Have you ever heard a person say "I love that illusion"? I have.

Its interesting how illusions work, they deceive your eyes, your thoughts, almost to the point where you see something else. Something different.

The Oxford dictionary on the Mac defines illusion as a deceptive appearance or impression.

Now that's interesting definition. A deceptive appearance or impression. Honestly I ask myself right now, "Jin are you just an illusion?" Or "Is your appearance and your impression deceiving people right now as I write this?"

I look into the mirror of truth and it tells me that "You are you, they are they, he is he, and she is she. Look harder, what do you see?" Or something like that.

What is this impression anyways, what is this appearance?... "Different" you say? Doesn't everyone have their difference? Can the difference of the person really tell you who they truly are? I don't think it can. Does it define the person? I don't think it can.

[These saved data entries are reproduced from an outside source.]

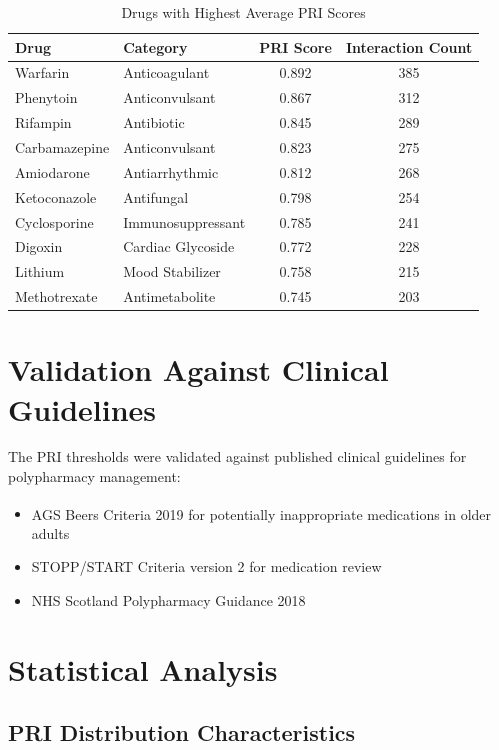 \documentclass[11pt,a4paper]{article}
\begin{document}
\begin{table}[H]
\centering
\caption{Drugs with Highest Average PRI Scores}
\label{tab:high_pri_drugs}
\begin{tabular}{llcc}
\toprule
\textbf{Drug} & \textbf{Category} & \textbf{PRI Score} & \textbf{Interaction Count} \\
\midrule
Warfarin & Anticoagulant & 0.892 & 385 \\
Phenytoin & Anticonvulsant & 0.867 & 312 \\
Rifampin & Antibiotic & 0.845 & 289 \\
Carbamazepine & Anticonvulsant & 0.823 & 275 \\
Amiodarone & Antiarrhythmic & 0.812 & 268 \\
Ketoconazole & Antifungal & 0.798 & 254 \\
Cyclosporine & Immunosuppressant & 0.785 & 241 \\
Digoxin & Cardiac Glycoside & 0.772 & 228 \\
Lithium & Mood Stabilizer & 0.758 & 215 \\
Methotrexate & Antimetabolite & 0.745 & 203 \\
\bottomrule
\end{tabular}
\end{table}

\section{Validation Against Clinical Guidelines}

The PRI thresholds were validated against published clinical guidelines for polypharmacy management:

\begin{itemize}
    \item AGS Beers Criteria\textsuperscript{\textregistered} 2019 for potentially inappropriate medications in older adults
    \item STOPP/START Criteria version 2 for medication review
    \item NHS Scotland Polypharmacy Guidance 2018
\end{itemize}

\section{Statistical Analysis}

\subsection{PRI Distribution Characteristics}
\end{document}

Is your impression, your appearance an illusion as well? An illusion to me? To your friends? To the world?...

Your friend might say "Comon, be real with me." And you respond, "I am real." Or your friends might assume what they know of you is true. Surely they might think that, but is what you are truly real? I don't know, cause I'm not you. You know in your heart what you truly show and what you truly WANT to show.

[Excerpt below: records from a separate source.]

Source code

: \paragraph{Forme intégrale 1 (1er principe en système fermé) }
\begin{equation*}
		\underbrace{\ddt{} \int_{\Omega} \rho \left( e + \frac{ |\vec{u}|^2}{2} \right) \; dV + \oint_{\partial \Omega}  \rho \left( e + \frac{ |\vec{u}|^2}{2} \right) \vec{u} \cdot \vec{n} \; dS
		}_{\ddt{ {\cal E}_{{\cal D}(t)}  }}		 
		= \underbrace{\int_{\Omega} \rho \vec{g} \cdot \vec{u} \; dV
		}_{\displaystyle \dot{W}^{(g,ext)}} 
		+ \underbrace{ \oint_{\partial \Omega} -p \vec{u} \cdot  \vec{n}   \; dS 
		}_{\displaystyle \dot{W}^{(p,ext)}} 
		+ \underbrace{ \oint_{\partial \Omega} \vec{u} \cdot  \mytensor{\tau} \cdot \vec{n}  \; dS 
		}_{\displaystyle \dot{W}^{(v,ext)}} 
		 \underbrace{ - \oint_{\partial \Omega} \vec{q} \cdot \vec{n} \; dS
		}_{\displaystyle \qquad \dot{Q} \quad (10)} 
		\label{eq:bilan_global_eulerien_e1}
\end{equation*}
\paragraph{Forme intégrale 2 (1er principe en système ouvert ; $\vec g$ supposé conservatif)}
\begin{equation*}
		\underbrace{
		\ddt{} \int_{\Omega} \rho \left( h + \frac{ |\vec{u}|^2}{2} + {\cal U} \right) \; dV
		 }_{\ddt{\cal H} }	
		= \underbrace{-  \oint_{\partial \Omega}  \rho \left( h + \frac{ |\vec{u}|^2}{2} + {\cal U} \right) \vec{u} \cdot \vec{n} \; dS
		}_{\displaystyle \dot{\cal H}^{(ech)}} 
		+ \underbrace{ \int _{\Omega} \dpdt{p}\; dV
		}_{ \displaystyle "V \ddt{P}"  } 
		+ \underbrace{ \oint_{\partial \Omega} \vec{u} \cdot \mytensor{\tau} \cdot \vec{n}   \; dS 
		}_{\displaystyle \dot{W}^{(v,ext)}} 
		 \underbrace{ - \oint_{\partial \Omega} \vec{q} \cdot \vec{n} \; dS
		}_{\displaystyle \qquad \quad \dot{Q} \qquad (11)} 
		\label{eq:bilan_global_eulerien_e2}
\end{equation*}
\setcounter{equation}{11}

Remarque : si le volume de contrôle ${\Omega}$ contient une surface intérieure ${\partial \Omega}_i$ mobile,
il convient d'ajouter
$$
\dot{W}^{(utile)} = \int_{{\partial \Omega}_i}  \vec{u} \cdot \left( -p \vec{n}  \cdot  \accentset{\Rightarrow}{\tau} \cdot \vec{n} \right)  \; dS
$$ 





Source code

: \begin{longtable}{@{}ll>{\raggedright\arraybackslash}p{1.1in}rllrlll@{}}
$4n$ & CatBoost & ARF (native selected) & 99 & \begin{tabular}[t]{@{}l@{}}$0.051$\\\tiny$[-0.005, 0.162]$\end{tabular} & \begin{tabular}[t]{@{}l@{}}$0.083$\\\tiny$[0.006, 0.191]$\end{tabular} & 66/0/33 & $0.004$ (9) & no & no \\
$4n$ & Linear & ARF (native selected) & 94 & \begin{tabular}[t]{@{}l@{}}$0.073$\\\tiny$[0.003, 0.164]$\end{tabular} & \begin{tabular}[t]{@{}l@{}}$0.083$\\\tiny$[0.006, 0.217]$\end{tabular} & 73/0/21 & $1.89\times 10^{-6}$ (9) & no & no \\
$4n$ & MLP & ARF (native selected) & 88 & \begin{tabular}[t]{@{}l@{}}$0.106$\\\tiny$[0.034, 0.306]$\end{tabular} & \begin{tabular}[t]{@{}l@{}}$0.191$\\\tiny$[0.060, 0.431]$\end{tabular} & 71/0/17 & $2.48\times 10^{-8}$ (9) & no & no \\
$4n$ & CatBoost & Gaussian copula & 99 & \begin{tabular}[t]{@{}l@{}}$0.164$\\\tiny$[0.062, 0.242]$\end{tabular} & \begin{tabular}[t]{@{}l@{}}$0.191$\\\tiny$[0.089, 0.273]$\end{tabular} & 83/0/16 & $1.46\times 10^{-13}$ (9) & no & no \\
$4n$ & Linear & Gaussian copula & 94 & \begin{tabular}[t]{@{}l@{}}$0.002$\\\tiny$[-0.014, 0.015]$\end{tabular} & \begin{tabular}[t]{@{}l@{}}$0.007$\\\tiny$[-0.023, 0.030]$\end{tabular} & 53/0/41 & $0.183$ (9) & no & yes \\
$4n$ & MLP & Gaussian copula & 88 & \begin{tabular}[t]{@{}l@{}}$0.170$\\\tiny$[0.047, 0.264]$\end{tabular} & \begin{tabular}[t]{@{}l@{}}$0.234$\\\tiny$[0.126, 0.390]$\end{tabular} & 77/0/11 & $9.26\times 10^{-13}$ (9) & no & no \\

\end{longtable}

How many times have I deceived you by smiling and laughing at everything? Maybe once too many. Can I truly see whats going on in me? I probably can, but I sometimes refuse to look at it, cause I like to see these illusions. These strips of reality, these different forms of nature. What brings about this desire? Maybe acceptance, maybe comfort, maybe its just what I desire... or maybe its just that its fun to act this way, who knows...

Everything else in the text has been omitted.